- Native to: Cameroon
- Native speakers: 200 (2011)
- Language family: Niger–Congo? Atlantic–CongoVolta–CongoBenue–CongoSouthern BantoidWestern Beboid (geographic)Ajumbu–LungMbuʼ; ; ; ; ; ; ;

Language codes
- ISO 639-3: muc
- Glottolog: mbuu1238
- ELP: Ajumbu

= Mbuʼ language =

Southern Bantoid language of Cameroon

Mbuʾ, or Ajumbu, is a Southern Bantoid language of Cameroon. It is traditionally classified as a Western Beboid language, but that has not been demonstrated to be a valid family.

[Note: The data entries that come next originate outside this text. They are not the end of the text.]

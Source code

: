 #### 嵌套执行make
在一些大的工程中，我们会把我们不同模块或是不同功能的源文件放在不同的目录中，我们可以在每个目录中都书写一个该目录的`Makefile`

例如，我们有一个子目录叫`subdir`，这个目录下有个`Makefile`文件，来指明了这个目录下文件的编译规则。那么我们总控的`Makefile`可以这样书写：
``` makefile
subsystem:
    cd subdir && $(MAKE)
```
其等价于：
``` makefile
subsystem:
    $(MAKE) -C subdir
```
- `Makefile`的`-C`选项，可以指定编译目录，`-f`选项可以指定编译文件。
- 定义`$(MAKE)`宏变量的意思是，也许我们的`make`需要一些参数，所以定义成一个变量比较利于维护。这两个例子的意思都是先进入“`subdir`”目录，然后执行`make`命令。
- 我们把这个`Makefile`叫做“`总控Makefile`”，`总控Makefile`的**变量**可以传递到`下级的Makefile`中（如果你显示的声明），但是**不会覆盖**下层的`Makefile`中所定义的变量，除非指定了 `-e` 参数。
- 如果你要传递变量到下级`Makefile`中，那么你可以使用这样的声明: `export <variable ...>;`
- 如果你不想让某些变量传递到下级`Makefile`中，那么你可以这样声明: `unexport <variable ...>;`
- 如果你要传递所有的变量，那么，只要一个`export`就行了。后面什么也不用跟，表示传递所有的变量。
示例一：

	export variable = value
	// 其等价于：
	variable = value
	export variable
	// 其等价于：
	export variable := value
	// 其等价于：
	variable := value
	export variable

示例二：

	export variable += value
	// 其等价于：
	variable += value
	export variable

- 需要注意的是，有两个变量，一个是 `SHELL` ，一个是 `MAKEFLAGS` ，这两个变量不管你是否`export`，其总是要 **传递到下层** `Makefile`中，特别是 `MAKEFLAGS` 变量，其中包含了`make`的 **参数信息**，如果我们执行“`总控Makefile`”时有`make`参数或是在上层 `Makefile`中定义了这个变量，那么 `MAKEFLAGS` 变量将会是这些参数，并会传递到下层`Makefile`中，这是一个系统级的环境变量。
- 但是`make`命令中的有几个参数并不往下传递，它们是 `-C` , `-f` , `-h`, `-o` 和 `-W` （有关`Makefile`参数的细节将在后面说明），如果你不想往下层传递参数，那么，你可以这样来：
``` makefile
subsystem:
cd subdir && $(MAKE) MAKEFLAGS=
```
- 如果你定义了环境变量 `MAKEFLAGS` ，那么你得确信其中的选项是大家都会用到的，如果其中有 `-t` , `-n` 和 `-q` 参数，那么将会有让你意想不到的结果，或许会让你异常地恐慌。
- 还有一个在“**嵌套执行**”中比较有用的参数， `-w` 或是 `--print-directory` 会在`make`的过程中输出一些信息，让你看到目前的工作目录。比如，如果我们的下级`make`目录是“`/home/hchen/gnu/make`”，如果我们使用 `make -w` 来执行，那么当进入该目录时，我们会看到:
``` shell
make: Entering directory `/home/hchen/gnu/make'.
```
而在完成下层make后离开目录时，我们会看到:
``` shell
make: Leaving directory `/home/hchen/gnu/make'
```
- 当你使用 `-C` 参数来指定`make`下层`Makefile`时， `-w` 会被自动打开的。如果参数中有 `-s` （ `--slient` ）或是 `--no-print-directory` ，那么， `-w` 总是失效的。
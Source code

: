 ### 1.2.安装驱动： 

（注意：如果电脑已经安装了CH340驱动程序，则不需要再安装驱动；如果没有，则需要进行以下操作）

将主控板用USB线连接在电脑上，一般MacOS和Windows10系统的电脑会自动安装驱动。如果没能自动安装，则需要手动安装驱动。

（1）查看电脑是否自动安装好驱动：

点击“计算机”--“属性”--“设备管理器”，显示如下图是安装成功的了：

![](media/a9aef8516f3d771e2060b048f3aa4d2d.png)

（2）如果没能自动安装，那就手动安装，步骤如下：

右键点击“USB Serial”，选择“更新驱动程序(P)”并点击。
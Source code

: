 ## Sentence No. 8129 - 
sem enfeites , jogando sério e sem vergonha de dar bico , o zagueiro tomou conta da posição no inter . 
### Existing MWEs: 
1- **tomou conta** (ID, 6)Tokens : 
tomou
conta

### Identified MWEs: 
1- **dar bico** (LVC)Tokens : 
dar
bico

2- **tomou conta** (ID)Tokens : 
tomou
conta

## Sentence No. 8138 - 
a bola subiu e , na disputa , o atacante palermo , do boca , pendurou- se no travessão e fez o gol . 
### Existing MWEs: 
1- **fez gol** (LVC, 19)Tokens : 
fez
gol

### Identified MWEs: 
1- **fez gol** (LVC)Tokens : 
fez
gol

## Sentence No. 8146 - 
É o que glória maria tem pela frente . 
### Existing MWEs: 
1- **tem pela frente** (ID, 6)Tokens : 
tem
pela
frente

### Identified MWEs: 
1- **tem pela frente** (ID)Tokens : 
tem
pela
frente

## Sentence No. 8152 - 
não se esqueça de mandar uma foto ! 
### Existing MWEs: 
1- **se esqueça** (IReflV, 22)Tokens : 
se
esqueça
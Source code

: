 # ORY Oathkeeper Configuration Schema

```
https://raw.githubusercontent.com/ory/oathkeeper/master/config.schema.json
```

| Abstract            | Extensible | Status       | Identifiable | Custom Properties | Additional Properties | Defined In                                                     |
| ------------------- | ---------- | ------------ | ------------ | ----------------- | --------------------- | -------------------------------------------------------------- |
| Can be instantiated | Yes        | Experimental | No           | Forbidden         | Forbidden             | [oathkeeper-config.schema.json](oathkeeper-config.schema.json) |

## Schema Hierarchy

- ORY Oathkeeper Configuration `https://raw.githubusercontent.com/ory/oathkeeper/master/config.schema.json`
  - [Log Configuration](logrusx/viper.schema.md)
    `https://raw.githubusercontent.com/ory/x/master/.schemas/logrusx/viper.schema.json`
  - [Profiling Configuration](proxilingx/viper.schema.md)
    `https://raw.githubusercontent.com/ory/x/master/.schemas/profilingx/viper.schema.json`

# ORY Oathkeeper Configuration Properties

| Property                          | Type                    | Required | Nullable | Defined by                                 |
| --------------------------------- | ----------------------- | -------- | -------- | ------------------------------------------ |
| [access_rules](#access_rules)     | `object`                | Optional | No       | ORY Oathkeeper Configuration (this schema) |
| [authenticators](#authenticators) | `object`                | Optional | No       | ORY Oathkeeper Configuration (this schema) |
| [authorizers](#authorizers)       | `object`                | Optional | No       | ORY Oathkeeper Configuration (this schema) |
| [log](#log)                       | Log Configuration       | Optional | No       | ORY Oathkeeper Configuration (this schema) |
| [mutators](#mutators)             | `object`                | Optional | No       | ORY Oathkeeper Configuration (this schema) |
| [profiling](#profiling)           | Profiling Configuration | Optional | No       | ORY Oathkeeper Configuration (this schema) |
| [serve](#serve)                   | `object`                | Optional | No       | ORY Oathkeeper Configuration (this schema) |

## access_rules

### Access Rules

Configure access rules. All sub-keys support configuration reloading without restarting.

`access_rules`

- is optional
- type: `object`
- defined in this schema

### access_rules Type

Inasmuch as Western Beboid may be valid, Mbuʾ would appear to be the most divergent of its languages.

"Mbuʾ" is the name of the village the language is spoken in.

== Phonology ==

Mbu' Consonant phonemes
|  |  | Labial | Dental | Palatal |  | Velar |  | Glottal |
| Plain | Labialized | Plain | Labial |
| Nasal |  | m | n̪ | ɲ |  | ŋ |  |  |
| Plosive | voiceless |  | t̪ |  |  | k | kp | ʔ |
| voiced | b | d̪ |  |  | g | gb |  |
| Affricate | voiceless |  | t̪s̪ | tʃ |  |  |  |  |
| voiced |  | d̪z̪ | dʒ |  |  |  |  |
| Fricative | voiceless | f | s̪ | ʃ |  |  |  |  |
| voiced | v | z̪ | ʒ |  | ɣ |  |  |
| Approximant |  |  | l̪ | j | ɥ |  | w |  |

Mbu' Vowel Phonemes
|  | Front | Central | Back |
|---|---|---|---|
| Close | i y | ɨ | u |
| Mid | e ɛ | ə | o ɔ |
| Open |  | a |  |

There are three tones; high, mid, and low.